According to clause 14,
Taking a follow-up image of the object through the camera; and
A learning data collection method further comprising acquiring learning data for the object included in the subsequent image using learning data for the object obtained through the image.

A camera that captures a reference image of an object and a marker located around the object;
a storage unit that stores the image; and
Detecting the marker from the image and specifying at least one marker reference point of the marker included in the image,
A control unit that specifies a marker coordinate system of the marker relative to the camera coordinate system of the camera, based on the marker reference point,
The control unit,
Projecting a grid area aligned based on the origin of the marker coordinate system onto the image,
Based on the movement of the grid area, the object is specified in the grid area,
Collecting learning data for the object included in the image using specific results for the object in the grid area,
The specific result for the object includes information about a first side of the object and a second side facing the first side, which are specified based on horizontal rotation and vertical movement with respect to the grid area.

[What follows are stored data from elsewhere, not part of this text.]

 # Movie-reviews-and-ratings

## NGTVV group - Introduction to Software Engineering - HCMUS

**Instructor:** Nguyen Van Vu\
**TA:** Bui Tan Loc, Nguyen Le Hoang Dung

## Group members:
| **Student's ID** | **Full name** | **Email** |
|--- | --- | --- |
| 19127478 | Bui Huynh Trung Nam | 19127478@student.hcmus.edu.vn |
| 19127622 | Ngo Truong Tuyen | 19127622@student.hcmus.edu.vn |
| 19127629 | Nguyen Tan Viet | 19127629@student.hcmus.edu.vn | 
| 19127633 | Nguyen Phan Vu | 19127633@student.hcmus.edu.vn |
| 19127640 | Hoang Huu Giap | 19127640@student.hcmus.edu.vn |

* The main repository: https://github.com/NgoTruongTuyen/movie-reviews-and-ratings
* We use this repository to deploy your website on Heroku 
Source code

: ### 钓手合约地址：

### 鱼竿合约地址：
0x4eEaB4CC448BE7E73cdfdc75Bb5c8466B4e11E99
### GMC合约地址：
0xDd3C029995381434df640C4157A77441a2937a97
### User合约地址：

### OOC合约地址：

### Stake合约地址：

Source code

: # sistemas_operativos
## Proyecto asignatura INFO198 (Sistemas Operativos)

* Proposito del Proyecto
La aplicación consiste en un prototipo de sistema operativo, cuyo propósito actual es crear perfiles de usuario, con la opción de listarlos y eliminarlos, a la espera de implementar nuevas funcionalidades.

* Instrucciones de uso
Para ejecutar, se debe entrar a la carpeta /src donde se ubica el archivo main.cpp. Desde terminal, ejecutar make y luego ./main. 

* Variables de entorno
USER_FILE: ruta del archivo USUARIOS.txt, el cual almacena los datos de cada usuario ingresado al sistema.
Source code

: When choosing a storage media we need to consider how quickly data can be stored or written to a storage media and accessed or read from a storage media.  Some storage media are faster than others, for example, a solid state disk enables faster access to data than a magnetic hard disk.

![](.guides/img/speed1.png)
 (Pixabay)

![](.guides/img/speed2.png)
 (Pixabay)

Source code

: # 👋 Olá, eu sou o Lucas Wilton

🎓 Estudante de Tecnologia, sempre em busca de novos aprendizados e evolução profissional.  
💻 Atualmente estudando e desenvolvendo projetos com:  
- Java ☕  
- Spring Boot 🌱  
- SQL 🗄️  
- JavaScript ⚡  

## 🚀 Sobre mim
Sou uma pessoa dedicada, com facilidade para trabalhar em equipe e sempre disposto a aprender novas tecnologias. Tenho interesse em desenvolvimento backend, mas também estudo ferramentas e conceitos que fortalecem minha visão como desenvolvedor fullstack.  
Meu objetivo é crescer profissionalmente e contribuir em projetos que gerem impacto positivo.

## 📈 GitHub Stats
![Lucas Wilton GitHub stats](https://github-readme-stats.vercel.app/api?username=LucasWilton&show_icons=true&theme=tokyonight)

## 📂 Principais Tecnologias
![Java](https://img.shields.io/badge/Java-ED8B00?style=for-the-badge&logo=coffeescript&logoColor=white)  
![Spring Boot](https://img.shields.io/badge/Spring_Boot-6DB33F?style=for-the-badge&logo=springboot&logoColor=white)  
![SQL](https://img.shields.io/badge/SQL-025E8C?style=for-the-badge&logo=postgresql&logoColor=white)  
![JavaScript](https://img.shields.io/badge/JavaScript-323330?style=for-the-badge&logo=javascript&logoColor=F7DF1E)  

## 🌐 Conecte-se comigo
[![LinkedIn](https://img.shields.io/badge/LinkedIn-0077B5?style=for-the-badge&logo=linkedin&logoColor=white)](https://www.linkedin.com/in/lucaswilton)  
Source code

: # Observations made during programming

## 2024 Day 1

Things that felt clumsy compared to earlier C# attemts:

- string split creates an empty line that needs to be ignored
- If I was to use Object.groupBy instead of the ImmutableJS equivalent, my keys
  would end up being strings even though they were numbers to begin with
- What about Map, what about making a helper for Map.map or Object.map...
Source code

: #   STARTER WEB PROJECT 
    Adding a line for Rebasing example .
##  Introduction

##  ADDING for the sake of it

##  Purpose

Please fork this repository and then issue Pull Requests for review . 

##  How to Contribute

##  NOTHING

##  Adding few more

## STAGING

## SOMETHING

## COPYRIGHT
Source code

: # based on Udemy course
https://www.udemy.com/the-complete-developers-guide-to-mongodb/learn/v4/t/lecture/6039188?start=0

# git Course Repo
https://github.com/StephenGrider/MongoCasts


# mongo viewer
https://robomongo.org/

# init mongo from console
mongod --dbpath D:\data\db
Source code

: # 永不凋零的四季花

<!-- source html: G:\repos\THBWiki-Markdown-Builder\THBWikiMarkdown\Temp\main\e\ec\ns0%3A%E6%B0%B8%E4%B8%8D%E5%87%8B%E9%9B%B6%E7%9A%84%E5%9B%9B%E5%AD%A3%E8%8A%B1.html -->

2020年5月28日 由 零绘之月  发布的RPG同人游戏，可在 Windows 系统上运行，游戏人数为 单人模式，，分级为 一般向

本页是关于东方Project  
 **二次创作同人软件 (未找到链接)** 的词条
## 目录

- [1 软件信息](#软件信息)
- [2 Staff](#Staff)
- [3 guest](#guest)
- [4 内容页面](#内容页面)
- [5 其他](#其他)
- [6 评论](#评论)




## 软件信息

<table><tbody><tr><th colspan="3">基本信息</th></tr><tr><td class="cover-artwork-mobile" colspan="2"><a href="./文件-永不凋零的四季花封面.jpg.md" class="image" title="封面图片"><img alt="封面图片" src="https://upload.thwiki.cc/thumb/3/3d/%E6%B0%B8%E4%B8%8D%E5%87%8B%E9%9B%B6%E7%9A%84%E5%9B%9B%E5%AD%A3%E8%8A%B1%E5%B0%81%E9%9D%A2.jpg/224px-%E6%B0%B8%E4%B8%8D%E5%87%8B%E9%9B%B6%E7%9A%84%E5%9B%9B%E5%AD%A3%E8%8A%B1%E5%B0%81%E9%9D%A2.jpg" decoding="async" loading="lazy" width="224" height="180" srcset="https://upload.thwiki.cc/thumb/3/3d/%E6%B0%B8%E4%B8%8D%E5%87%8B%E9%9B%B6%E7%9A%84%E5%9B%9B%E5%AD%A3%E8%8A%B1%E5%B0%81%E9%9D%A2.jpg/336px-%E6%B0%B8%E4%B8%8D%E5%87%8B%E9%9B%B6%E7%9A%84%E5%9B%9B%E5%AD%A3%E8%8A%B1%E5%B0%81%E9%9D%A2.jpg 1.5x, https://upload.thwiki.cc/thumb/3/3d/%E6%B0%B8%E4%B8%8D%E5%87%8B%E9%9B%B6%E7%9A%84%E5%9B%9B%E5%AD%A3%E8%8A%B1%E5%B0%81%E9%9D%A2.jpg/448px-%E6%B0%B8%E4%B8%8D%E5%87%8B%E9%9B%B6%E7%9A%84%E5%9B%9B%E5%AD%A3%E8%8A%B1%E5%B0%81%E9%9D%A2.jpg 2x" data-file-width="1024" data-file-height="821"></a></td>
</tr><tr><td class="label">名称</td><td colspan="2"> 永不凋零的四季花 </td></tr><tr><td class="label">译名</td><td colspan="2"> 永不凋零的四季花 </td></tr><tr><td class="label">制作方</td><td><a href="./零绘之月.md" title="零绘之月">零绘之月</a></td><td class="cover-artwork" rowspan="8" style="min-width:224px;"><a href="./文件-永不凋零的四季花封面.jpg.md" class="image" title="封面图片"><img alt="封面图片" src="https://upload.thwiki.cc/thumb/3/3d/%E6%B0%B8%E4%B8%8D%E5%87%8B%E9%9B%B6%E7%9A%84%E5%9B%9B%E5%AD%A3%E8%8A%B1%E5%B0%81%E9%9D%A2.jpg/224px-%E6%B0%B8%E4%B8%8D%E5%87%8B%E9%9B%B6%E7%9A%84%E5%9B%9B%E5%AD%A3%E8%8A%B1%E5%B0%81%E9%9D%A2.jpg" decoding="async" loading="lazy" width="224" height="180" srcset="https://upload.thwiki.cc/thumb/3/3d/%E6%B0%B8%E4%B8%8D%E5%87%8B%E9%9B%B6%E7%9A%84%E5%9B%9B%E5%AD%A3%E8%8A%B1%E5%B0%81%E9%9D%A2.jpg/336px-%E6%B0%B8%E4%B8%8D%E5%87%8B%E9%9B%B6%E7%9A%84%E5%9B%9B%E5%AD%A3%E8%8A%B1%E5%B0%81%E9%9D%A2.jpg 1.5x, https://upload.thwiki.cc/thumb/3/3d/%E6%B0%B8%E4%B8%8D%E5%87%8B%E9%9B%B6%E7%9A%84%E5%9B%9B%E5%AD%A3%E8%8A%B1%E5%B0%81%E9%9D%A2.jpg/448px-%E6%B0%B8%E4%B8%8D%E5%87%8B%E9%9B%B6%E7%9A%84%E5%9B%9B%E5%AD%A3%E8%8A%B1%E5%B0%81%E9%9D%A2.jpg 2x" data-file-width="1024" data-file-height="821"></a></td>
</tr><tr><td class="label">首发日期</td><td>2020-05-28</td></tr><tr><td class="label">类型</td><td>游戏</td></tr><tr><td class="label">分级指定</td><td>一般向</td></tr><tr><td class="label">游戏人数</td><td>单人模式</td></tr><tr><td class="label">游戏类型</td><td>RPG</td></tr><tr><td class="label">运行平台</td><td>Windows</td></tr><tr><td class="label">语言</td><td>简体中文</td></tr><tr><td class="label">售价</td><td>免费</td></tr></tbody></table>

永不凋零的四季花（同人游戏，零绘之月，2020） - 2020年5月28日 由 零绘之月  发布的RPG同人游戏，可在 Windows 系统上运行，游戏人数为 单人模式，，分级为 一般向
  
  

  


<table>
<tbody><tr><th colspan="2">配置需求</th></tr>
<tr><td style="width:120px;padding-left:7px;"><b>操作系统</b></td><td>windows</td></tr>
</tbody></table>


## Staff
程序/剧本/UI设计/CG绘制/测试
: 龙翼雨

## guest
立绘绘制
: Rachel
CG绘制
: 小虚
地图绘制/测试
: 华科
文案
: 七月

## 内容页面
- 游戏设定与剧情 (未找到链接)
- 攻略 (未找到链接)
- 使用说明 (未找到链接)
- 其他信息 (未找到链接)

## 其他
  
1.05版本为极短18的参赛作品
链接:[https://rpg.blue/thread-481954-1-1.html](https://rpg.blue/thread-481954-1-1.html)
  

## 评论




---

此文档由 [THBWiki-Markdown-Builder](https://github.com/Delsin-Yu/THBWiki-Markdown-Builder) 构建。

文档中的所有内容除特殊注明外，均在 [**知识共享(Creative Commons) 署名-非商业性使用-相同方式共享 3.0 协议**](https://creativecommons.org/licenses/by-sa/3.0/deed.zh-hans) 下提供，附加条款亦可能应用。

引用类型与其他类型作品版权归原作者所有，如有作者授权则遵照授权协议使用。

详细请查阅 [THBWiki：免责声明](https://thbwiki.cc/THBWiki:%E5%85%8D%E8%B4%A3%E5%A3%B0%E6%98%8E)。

Learning data collection system.

A program that is executed by one or more processes in an electronic device and stored on a computer-readable recording medium,
The above program is,
Obtaining a reference image of an object and a marker located around the object through a camera;
Detecting the marker from the image and specifying at least one marker reference point of the marker included in the image;
Specifying a marker coordinate system of the marker with respect to a camera coordinate system of the camera based on the marker reference point;
Projecting a grid area aligned based on the origin of the marker coordinate system onto the image;
specifying the object in the grid area based on movement of the grid area; and
Includes instructions to perform a step of collecting learning data for the object included in the image using a specific result for the object in the grid area,
The specific result for the object includes information about a first face of the object and a second face facing the first face, which are specified based on horizontal rotation and vertical movement with respect to the grid area. A program stored on a recording medium that can be read.